Четыре года он готовил спектакль.
Идея Дикого оказалась сродни идее Шостаковича, хотя "ясный духом", "земной", "здравомыслящий" талант Дикого был бесконечно далек от нервически-тревожного духа Шостаковича. Но в одном они сошлись: в желании оправдать героиню. Отнести все ее преступления за счет проклятого окружения, а в ней показать прекрасную женщину, вырывающуюся из домостроевских оков. То, что у Шостаковича послужило точкой опоры для атаки на тупую и злобную толпу, – у Дикого послужило точкой опоры для атаки на хилую интеллигентщину и изломанную мистику. Такие совпадения бывают на многосложных путях культуры. Оба мастера с тем большим единодушием прочли Лескова "по Островскому – Добролюбову", что никаких иных толкований очерка о Катерине Измайловой они и не могли бы найти в тогдашней критике. Только такое.
Итак, они его взяли на вооружение. И Шостакович, и Дикий.
Прежде всего Дикий убрал из характера лесковской героини всякий намек на мистику, всякую инфернальность и вообще все то, что он называл "макбетистостью". Даже черные волосы убрал – чтоб никакого демонизма: Дикому нужна была не шекспировская злодейка, а обыкновенная российская добрая душа, уездная пичужка, барышня на постном масле, эдакая трогательная михрютка, безбровая, веснушчатая и русоволосая.
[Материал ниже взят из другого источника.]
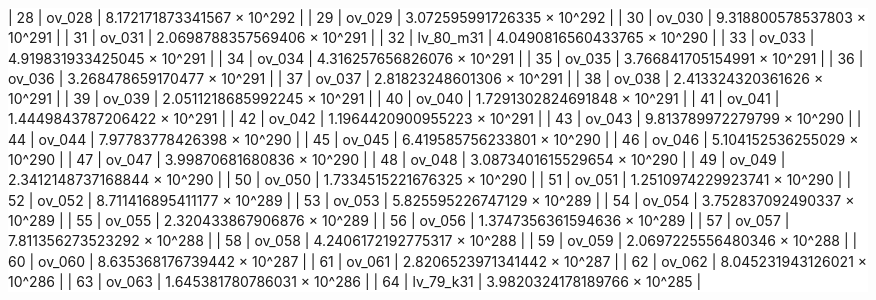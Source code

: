 | 28 | ov_028 | 8.172171873341567 × 10^292 |
| 29 | ov_029 | 3.072595991726335 × 10^292 |
| 30 | ov_030 | 9.318800578537803 × 10^291 |
| 31 | ov_031 | 2.0698788357569406 × 10^291 |
| 32 | lv_80_m31 | 4.0490816560433765 × 10^290 |
| 33 | ov_033 | 4.919831933425045 × 10^291 |
| 34 | ov_034 | 4.316257656826076 × 10^291 |
| 35 | ov_035 | 3.766841705154991 × 10^291 |
| 36 | ov_036 | 3.268478659170477 × 10^291 |
| 37 | ov_037 | 2.81823248601306 × 10^291 |
| 38 | ov_038 | 2.413324320361626 × 10^291 |
| 39 | ov_039 | 2.0511218685992245 × 10^291 |
| 40 | ov_040 | 1.7291302824691848 × 10^291 |
| 41 | ov_041 | 1.4449843787206422 × 10^291 |
| 42 | ov_042 | 1.1964420900955223 × 10^291 |
| 43 | ov_043 | 9.813789972279799 × 10^290 |
| 44 | ov_044 | 7.97783778426398 × 10^290 |
| 45 | ov_045 | 6.419585756233801 × 10^290 |
| 46 | ov_046 | 5.104152536255029 × 10^290 |
| 47 | ov_047 | 3.99870681680836 × 10^290 |
| 48 | ov_048 | 3.0873401615529654 × 10^290 |
| 49 | ov_049 | 2.3412148737168844 × 10^290 |
| 50 | ov_050 | 1.7334515221676325 × 10^290 |
| 51 | ov_051 | 1.2510974229923741 × 10^290 |
| 52 | ov_052 | 8.711416895411177 × 10^289 |
| 53 | ov_053 | 5.825595226747129 × 10^289 |
| 54 | ov_054 | 3.752837092490337 × 10^289 |
| 55 | ov_055 | 2.320433867906876 × 10^289 |
| 56 | ov_056 | 1.3747356361594636 × 10^289 |
| 57 | ov_057 | 7.811356273523292 × 10^288 |
| 58 | ov_058 | 4.2406172192775317 × 10^288 |
| 59 | ov_059 | 2.0697225556480346 × 10^288 |
| 60 | ov_060 | 8.635368176739442 × 10^287 |
| 61 | ov_061 | 2.8206523971341442 × 10^287 |
| 62 | ov_062 | 8.045231943126021 × 10^286 |
| 63 | ov_063 | 1.645381780786031 × 10^286 |
| 64 | lv_79_k31 | 3.9820324178189766 × 10^285 |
Безгрешная! Черные брови, белизна лица, чернота волос, вообще внешняя красота – усилиями гримера "проступали" в лице героини по ходу спектакля (то есть по ходу торжества "проклятого окружения"). Кстати, это было главным сценическим козырем Дикого: выразительность актера при крайнем лаконизме сценографии. Спектакль шел на черных бархатах; аскетизм его выразительного языка должен был читаться как скрытый вызов и вещной театральности старого МХАТа, и психологизму МХАТа-второго.
Показанный в 1935 году спектакль имел сильный резонанс. Прочтите интервью Александра Володина в "Литературном обозрении" за 1983 год – он и пятьдесят лет спустя вспоминает актерские жесты на фоне черных бархатов!